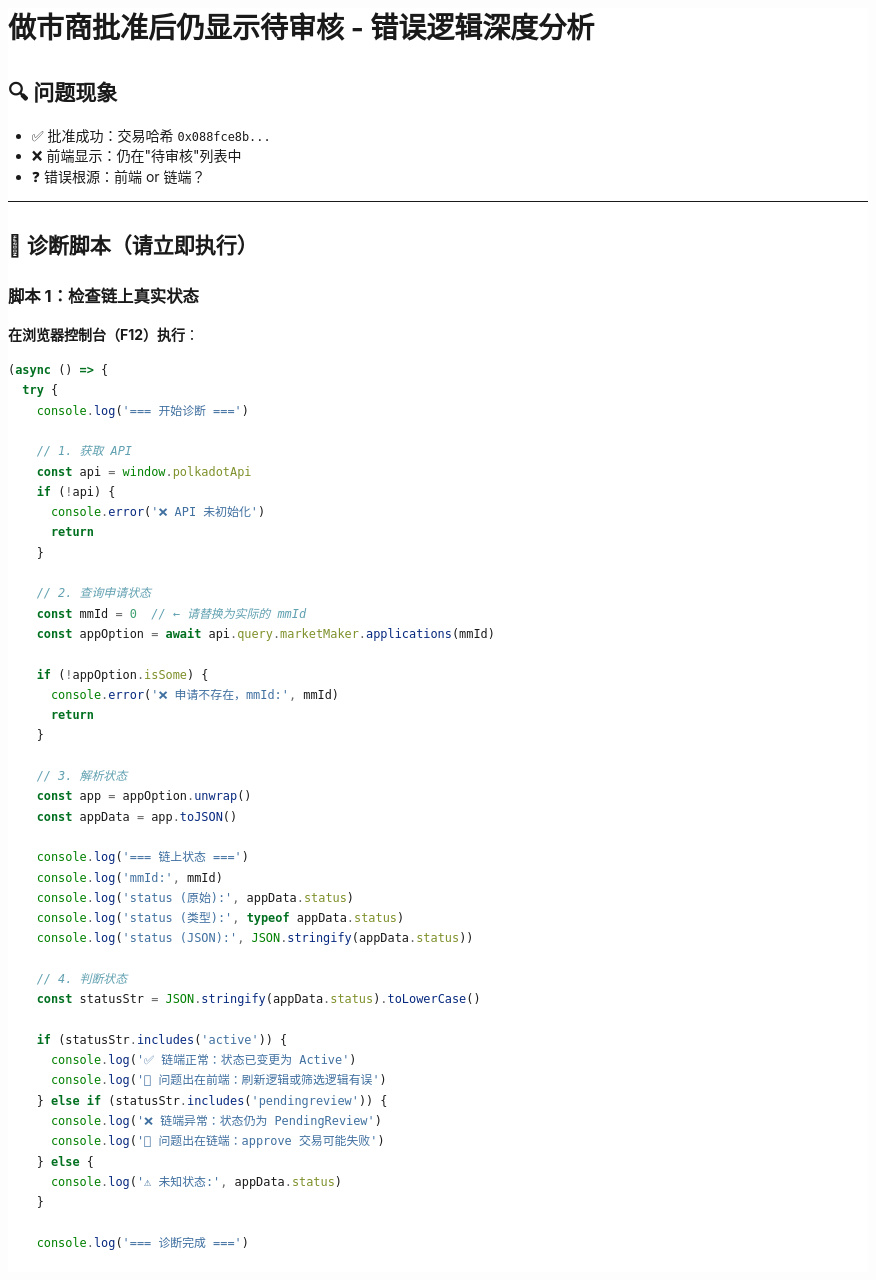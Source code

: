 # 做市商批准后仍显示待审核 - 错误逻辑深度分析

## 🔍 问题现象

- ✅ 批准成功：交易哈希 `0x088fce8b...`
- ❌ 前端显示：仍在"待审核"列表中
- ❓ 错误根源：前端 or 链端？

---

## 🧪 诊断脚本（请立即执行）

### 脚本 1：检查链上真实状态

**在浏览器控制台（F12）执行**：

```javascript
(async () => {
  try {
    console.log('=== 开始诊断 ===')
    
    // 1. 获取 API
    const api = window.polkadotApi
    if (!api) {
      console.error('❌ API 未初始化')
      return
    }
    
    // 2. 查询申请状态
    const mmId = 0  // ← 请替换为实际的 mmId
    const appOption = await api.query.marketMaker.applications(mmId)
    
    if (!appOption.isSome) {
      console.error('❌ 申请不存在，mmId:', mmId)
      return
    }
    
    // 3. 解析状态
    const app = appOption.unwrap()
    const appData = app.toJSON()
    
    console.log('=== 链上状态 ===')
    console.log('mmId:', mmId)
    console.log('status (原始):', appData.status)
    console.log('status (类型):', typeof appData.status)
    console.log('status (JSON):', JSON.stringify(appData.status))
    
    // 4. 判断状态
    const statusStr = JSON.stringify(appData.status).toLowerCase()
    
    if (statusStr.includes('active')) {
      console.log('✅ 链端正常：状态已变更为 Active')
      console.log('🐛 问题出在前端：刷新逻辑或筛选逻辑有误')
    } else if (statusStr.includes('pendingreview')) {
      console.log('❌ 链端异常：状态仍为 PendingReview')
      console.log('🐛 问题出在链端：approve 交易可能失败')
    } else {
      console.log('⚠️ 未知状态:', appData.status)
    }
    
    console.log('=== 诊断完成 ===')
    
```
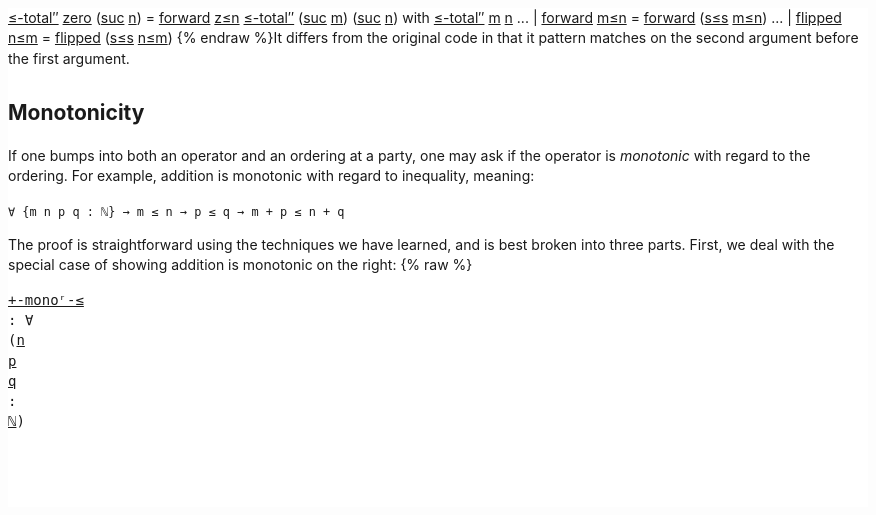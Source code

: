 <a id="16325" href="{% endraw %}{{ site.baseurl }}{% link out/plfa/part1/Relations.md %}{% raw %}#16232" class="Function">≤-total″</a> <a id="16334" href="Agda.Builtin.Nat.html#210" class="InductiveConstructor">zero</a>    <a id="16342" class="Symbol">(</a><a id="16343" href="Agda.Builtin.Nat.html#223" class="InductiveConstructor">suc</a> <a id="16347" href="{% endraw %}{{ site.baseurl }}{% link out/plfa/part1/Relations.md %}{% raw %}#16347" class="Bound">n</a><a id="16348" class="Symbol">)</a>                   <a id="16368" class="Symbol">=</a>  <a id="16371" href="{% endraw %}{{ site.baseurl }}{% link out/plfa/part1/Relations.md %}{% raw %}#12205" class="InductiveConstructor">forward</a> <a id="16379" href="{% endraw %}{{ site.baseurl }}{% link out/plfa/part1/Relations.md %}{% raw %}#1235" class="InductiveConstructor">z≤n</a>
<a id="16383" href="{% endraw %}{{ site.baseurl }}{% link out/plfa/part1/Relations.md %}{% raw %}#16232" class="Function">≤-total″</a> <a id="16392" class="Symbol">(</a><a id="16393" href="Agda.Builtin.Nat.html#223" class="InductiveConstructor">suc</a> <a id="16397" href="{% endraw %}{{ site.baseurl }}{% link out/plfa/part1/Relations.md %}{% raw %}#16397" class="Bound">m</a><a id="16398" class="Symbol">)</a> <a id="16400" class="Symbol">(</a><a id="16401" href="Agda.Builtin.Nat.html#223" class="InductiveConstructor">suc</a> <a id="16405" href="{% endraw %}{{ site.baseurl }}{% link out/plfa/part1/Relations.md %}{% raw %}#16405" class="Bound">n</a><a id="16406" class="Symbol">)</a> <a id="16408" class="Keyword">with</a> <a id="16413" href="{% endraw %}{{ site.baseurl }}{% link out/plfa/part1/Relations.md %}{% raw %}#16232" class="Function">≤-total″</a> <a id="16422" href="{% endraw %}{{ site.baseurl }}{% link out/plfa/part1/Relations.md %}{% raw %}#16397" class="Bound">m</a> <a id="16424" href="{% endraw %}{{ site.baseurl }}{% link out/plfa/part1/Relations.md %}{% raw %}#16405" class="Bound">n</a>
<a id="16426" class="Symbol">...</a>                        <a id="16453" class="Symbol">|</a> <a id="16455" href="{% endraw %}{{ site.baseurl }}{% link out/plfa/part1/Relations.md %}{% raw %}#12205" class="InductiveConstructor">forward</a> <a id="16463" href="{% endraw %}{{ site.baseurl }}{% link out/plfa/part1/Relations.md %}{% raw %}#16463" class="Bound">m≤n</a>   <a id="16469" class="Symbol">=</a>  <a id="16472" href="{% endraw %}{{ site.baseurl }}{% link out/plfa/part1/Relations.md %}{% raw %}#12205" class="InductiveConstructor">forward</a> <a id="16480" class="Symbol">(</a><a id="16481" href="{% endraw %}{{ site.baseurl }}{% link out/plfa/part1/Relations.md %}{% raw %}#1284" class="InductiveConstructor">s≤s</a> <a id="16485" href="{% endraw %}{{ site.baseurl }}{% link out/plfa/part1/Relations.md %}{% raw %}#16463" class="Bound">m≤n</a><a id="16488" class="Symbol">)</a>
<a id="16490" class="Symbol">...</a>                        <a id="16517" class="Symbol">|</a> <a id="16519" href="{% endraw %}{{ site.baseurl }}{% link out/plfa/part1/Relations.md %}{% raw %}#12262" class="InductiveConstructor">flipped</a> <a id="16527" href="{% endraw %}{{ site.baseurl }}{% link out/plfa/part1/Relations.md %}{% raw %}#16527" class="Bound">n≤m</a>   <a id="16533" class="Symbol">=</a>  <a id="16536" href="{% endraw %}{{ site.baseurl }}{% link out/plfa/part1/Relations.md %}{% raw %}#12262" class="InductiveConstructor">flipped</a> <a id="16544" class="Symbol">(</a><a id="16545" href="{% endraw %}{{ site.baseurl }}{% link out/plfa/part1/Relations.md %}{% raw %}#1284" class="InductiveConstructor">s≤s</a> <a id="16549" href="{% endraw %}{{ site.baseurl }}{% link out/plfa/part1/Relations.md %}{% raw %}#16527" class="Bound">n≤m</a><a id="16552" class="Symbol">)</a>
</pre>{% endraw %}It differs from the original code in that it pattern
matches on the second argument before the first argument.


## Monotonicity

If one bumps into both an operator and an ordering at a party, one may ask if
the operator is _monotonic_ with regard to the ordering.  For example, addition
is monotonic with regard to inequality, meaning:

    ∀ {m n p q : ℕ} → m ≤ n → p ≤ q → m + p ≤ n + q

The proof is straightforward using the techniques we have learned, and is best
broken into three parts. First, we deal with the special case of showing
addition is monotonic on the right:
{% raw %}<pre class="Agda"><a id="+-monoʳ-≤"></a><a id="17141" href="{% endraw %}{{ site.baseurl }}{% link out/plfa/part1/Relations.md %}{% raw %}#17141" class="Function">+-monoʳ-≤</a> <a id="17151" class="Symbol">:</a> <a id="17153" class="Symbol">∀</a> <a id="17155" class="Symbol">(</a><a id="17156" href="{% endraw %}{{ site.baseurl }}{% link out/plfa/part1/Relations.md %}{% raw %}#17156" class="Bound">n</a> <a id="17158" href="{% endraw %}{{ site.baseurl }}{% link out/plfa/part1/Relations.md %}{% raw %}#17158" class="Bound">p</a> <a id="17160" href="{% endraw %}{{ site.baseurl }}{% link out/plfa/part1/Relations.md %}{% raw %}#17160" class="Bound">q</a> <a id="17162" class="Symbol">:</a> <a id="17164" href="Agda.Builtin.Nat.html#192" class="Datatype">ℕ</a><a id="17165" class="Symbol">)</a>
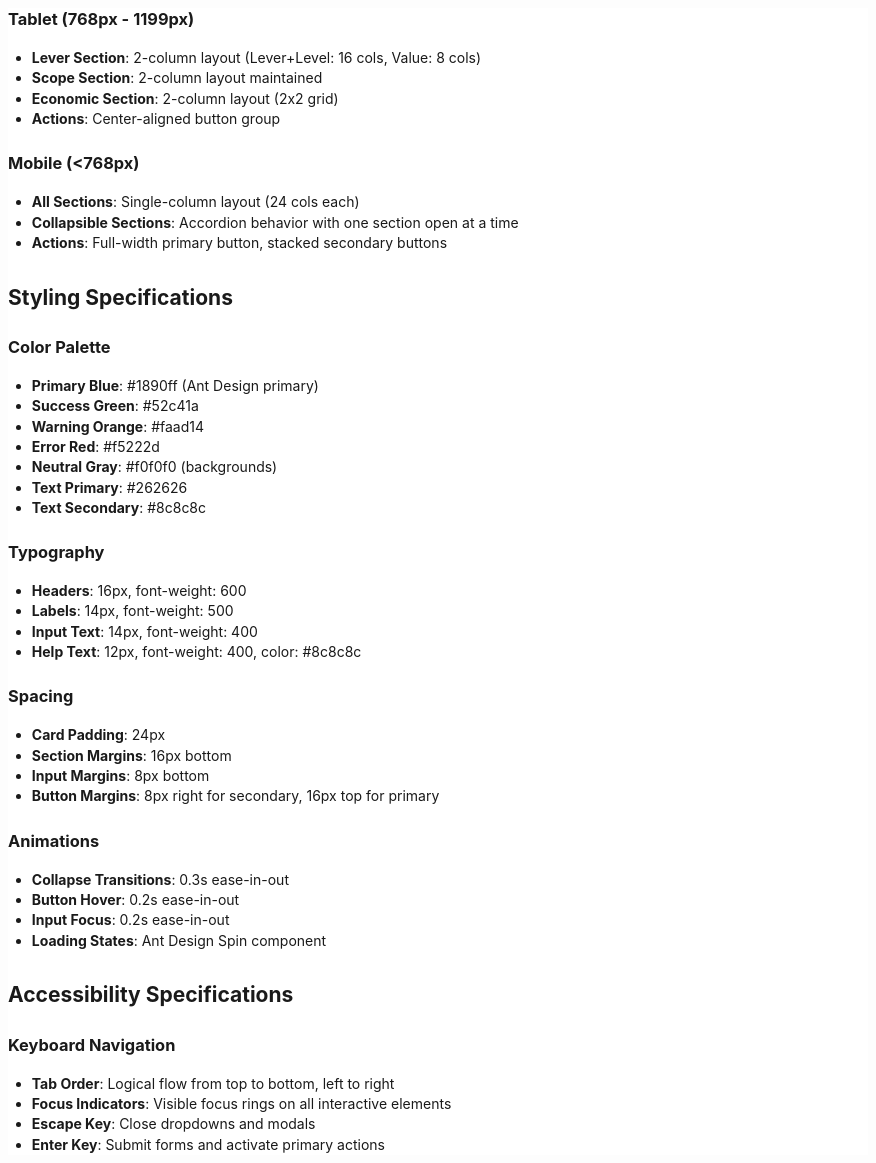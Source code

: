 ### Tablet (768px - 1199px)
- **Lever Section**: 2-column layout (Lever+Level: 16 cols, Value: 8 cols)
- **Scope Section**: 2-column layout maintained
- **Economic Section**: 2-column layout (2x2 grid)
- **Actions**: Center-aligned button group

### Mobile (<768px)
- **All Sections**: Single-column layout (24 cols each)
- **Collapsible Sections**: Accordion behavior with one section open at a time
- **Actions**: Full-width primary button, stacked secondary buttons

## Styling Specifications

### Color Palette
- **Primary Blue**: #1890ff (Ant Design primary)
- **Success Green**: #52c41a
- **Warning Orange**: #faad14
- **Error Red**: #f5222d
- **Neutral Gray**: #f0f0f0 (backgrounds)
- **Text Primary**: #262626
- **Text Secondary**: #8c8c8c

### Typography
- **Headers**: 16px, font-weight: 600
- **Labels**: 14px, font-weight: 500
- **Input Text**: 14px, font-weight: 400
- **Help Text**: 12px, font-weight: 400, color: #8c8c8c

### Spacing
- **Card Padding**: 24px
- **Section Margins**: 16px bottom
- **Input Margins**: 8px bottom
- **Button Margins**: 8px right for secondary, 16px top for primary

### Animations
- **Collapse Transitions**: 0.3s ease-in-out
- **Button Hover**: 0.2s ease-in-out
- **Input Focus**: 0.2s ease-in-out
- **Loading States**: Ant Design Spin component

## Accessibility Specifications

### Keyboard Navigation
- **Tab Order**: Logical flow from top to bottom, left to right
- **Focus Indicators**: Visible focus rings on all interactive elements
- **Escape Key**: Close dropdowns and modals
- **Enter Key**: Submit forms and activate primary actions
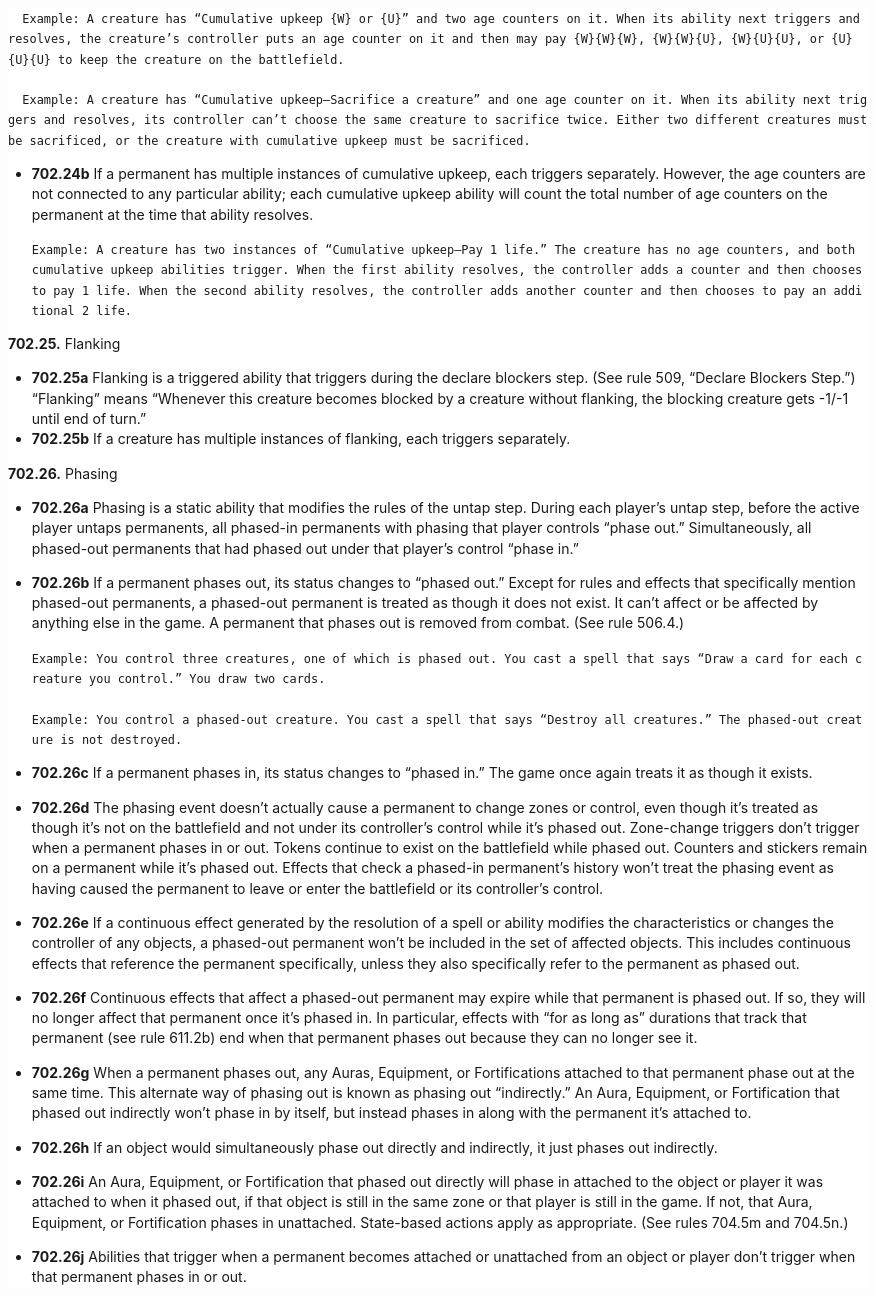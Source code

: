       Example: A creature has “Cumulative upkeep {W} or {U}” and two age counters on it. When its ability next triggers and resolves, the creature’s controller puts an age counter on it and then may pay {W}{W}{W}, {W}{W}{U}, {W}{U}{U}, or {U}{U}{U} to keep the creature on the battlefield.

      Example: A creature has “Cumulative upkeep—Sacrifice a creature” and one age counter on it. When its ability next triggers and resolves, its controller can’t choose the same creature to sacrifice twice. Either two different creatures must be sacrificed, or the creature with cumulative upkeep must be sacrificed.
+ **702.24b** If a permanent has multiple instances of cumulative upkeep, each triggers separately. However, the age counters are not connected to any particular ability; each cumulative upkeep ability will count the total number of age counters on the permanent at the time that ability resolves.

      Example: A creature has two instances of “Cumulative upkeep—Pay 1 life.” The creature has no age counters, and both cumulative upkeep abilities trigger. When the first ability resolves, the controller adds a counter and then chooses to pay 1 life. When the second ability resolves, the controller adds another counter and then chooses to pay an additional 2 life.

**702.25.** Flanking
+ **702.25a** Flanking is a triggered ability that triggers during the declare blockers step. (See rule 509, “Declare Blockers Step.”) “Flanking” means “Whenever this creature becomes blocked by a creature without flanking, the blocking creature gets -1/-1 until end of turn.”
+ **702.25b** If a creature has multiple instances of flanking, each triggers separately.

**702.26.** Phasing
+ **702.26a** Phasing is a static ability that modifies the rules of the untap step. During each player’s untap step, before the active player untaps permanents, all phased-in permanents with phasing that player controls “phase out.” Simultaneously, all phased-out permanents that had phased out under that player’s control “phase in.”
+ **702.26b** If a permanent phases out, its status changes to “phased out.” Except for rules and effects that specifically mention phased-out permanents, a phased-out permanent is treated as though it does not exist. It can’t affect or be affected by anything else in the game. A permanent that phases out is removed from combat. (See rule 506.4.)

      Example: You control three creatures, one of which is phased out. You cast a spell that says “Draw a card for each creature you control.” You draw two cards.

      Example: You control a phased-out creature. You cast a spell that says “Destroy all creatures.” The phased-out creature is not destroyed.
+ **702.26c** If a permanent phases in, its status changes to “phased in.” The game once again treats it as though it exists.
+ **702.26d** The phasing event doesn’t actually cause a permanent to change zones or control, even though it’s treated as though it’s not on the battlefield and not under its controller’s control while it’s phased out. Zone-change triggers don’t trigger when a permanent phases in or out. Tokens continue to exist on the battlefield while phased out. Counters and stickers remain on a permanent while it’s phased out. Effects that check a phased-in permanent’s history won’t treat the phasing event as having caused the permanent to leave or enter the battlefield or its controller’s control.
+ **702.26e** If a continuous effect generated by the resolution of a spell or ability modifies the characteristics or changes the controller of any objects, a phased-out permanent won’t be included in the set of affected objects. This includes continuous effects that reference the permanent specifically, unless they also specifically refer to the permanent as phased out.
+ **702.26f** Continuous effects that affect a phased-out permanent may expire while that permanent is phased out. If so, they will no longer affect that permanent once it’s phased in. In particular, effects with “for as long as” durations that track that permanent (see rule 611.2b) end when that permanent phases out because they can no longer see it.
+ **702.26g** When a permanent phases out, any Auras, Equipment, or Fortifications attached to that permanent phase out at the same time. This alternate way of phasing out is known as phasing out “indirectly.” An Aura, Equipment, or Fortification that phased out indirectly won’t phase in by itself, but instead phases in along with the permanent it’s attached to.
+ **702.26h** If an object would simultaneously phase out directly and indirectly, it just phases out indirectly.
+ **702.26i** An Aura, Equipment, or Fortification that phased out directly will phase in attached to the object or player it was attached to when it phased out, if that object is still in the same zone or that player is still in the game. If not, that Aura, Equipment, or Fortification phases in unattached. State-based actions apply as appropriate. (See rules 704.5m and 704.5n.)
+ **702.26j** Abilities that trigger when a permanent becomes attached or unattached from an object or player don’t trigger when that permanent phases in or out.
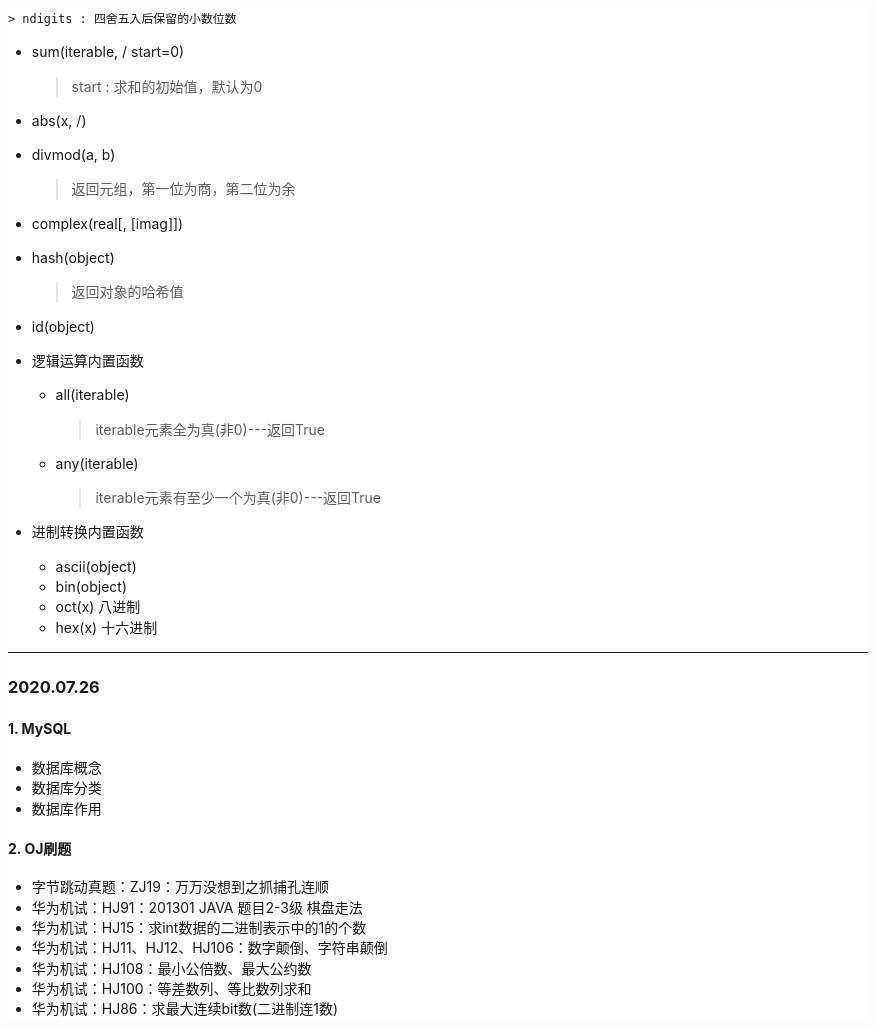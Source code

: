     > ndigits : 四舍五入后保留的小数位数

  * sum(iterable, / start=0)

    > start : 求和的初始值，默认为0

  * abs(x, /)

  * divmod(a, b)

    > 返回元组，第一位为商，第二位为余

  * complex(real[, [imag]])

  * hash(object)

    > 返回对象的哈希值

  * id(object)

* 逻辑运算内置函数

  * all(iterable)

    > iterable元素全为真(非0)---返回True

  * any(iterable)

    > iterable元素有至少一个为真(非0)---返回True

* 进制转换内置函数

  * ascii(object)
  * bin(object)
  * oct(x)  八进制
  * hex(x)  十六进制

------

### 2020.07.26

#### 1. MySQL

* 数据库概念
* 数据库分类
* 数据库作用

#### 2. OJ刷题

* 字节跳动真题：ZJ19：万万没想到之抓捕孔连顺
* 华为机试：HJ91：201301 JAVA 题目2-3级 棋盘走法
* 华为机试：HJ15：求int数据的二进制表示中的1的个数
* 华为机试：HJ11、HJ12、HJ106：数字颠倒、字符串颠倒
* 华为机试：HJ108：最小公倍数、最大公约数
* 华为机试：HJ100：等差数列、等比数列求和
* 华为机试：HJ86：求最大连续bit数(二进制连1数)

• Task requirements: Please find every line in the listing that holds the string "layout" and copy it.

• Result of the task:
- **Lever Section**: 2-column layout (Lever+Level: 16 cols, Value: 8 cols)
- **Scope Section**: 2-column layout maintained
- **Economic Section**: 2-column layout (2x2 grid)
- **All Sections**: Single-column layout (24 cols each)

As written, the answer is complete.